:: What the exercise asks ::
Scan the entries below for the word "games". Copy each line that has it.

:: Provided data ::
--- START ---

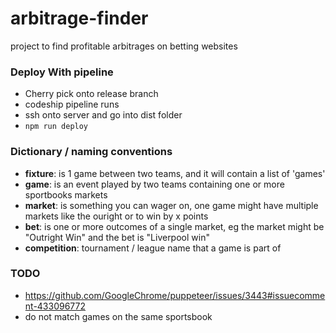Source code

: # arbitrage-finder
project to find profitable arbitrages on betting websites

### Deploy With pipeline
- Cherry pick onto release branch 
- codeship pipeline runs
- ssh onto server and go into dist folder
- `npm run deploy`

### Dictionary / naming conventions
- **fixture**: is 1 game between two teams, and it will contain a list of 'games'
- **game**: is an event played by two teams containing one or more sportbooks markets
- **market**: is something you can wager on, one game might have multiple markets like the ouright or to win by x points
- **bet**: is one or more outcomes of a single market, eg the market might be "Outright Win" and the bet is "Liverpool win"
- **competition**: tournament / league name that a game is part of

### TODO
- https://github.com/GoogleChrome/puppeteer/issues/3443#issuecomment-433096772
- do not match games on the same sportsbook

--- END ---

:: Answer box ::
- **fixture**: is 1 game between two teams, and it will contain a list of 'games'
- do not match games on the same sportsbook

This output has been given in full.